Волхв усмехнулся, тихо пробормотав под нос:
— А я потом покажу, — он беглым взглядом окинул стражу, насчитав десяток огромных воинов, — если получится. Уж больно вы откормились на царской службе.
— Как звать тебя?
Рыжий стоял посреди царских палат, окруженный десятком могучих стражей. Пристально вглядываясь в глаза хорезмского царя, он размышлял: «Чего же тебе в жизни-то не хватает? Вроде всем тебя Творец от рождения наградил. Властью, богатством, красотой. — Рыжий прикрыл глаза, пытаясь прощупать энергетику Сиявуша. — Вроде и здоровьем боги не обидели. Что ж ты, паскудник, людей честных гноишь?»
— Как звать тебя, спрашиваю?
Страж коротко взмахнул рукой, пытаясь отвесить волхву подзатыльник.

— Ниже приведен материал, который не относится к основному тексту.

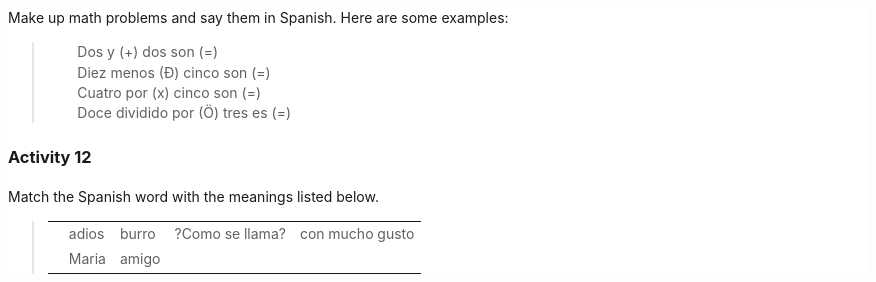Make up math problems and say them in Spanish. Here are some examples:
</p>
<blockquote>
<dl>
<dt>
<font color="#ffffff" style="visibility:hidden;">
____
</font>
Dos y (+) dos son (=)
<dt>
<font color="#ffffff" style="visibility:hidden;">
____
</font>
Diez menos (Ð) cinco son (=)
<dt>
<font color="#ffffff" style="visibility:hidden;">
____
</font>
Cuatro por (x) cinco son (=)
<dt>
<font color="#ffffff" style="visibility:hidden;">
____
</font>
Doce dividido por (Ö) tres es (=)
</dt>
</dt>
</dt>
</dt>
</dl>
</blockquote>
<h3>
Activity 12
</h3>
Match the Spanish word with the meanings listed below.
<blockquote>
<dl>
<table border="0">
<tr>
<td>
</td>
<td>
adios
</td>
<td>
burro
</td>
<td>
?Como se llama?
</td>
<td>
con mucho gusto
</td>
</tr>
<tr>
<td>
</td>
<td>
Maria
</td>
<td>
amigo
</td>
<td>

Волхв быстро склонился в поклоне, словно ненароком увернувшись от затрещины.
— Рыжим кличут.
Промахнувшийся стражник возмущенно засопел и стал дожидаться более удобного случая.

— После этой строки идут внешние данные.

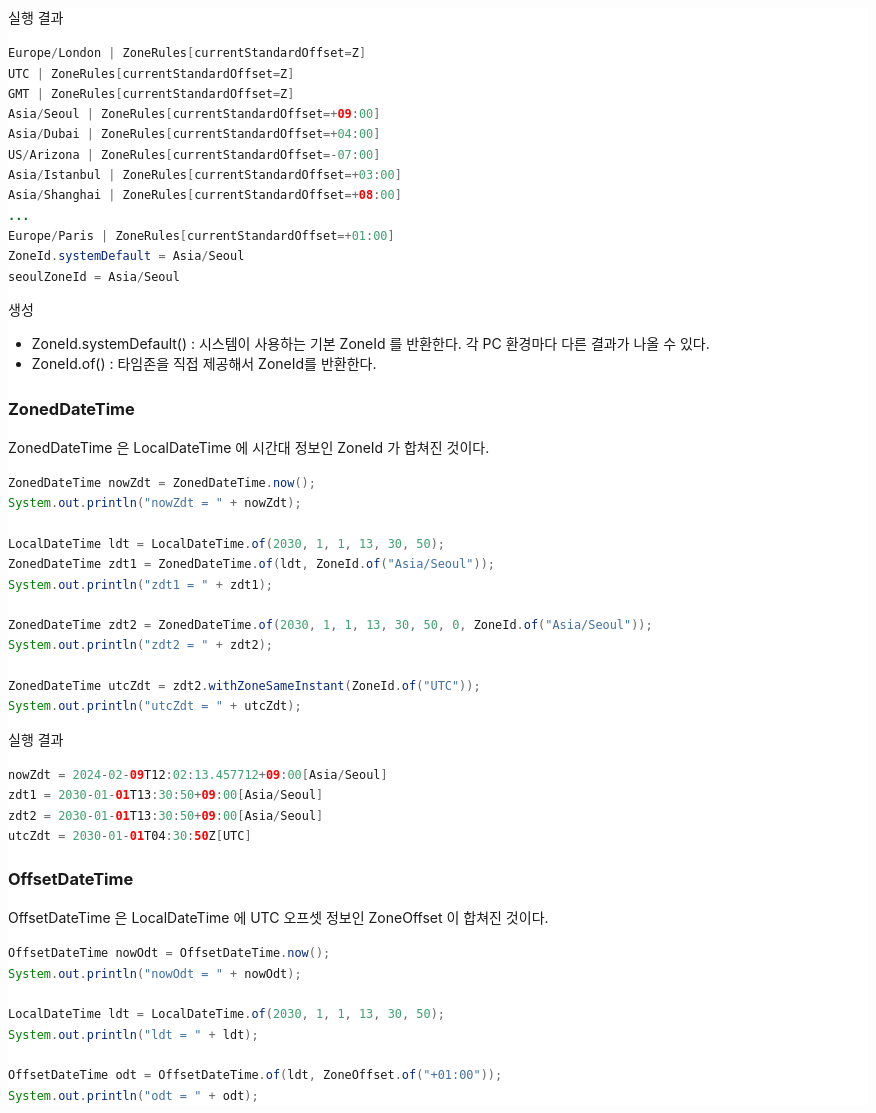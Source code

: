 실행 결과

```java
Europe/London | ZoneRules[currentStandardOffset=Z]
UTC | ZoneRules[currentStandardOffset=Z]
GMT | ZoneRules[currentStandardOffset=Z]
Asia/Seoul | ZoneRules[currentStandardOffset=+09:00]
Asia/Dubai | ZoneRules[currentStandardOffset=+04:00]
US/Arizona | ZoneRules[currentStandardOffset=-07:00]
Asia/Istanbul | ZoneRules[currentStandardOffset=+03:00]
Asia/Shanghai | ZoneRules[currentStandardOffset=+08:00]
...
Europe/Paris | ZoneRules[currentStandardOffset=+01:00]
ZoneId.systemDefault = Asia/Seoul
seoulZoneId = Asia/Seoul
```

생성

- ZoneId.systemDefault() : 시스템이 사용하는 기본 ZoneId 를 반환한다.
각 PC 환경마다 다른 결과가 나올 수 있다.
- ZoneId.of() : 타임존을 직접 제공해서 ZoneId를 반환한다.


### ZonedDateTime
ZonedDateTime 은 LocalDateTime 에 시간대 정보인 ZoneId 가 합쳐진 것이다.

```java
ZonedDateTime nowZdt = ZonedDateTime.now();
System.out.println("nowZdt = " + nowZdt);
 
LocalDateTime ldt = LocalDateTime.of(2030, 1, 1, 13, 30, 50);
ZonedDateTime zdt1 = ZonedDateTime.of(ldt, ZoneId.of("Asia/Seoul"));
System.out.println("zdt1 = " + zdt1);
 
ZonedDateTime zdt2 = ZonedDateTime.of(2030, 1, 1, 13, 30, 50, 0, ZoneId.of("Asia/Seoul"));
System.out.println("zdt2 = " + zdt2);

ZonedDateTime utcZdt = zdt2.withZoneSameInstant(ZoneId.of("UTC"));
System.out.println("utcZdt = " + utcZdt);
```

실행 결과

```java
nowZdt = 2024-02-09T12:02:13.457712+09:00[Asia/Seoul]
zdt1 = 2030-01-01T13:30:50+09:00[Asia/Seoul]
zdt2 = 2030-01-01T13:30:50+09:00[Asia/Seoul]
utcZdt = 2030-01-01T04:30:50Z[UTC]
```


### OffsetDateTime
OffsetDateTime 은 LocalDateTime 에 UTC 오프셋 정보인 ZoneOffset 이 합쳐진 것이다.

```java
OffsetDateTime nowOdt = OffsetDateTime.now();
System.out.println("nowOdt = " + nowOdt);
 
LocalDateTime ldt = LocalDateTime.of(2030, 1, 1, 13, 30, 50);
System.out.println("ldt = " + ldt);

OffsetDateTime odt = OffsetDateTime.of(ldt, ZoneOffset.of("+01:00"));
System.out.println("odt = " + odt);
```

— Рыжий, значит, — произнес Сиявуш, неторопливо прохаживаясь по залу. — Сказали мне, будто ты волхв?
Рыжий усмехнулся, опустив глаза долу:
— Врут, великий царь. Разве ж волхв позволил бы твоему подлому воеводе со спины напасть? Только если бы слово честное ему дано было.
Волхв взглянул на Сиявуша, пытаясь отыскать в глазах царя хоть мимолетную искорку чести. Царь усиленно избегал его взгляда, прохаживаясь взад-вперед. Наконец Сиявуш не выдержал, подошел к сундуку и откинул крышку. Достав на свет божий походный мешок волхва, он пристально взглянул ему в глаза.
— Что в мешке?
Рыжий нахмурился, видя распущенный узел, и недовольно покачал головой.
— Зря, великий царь, заглядывал ты в мой мешок. Не станет Хорезм богаче от того золота. Верни то, что мне принадлежит, и отпусти меня с миром. Быть может, тогда горе и обойдет вас стороной.
Рьяный стражник вновь взмахнул рукой, наконец-то отвесив волхву подзатыльник. Пошатнувшись, Рыжий обернулся к нему, сверкнув гневным взглядом:
— Еще раз руку на меня поднимешь, я тебе ее поломаю.
Сиявуш нетерпеливо притопнул, вытаскивая из мешка золотую пластину.
— Отвечай, голодранец! Что это? Что за тайные письмена? Прочесть их можешь? Отвечай!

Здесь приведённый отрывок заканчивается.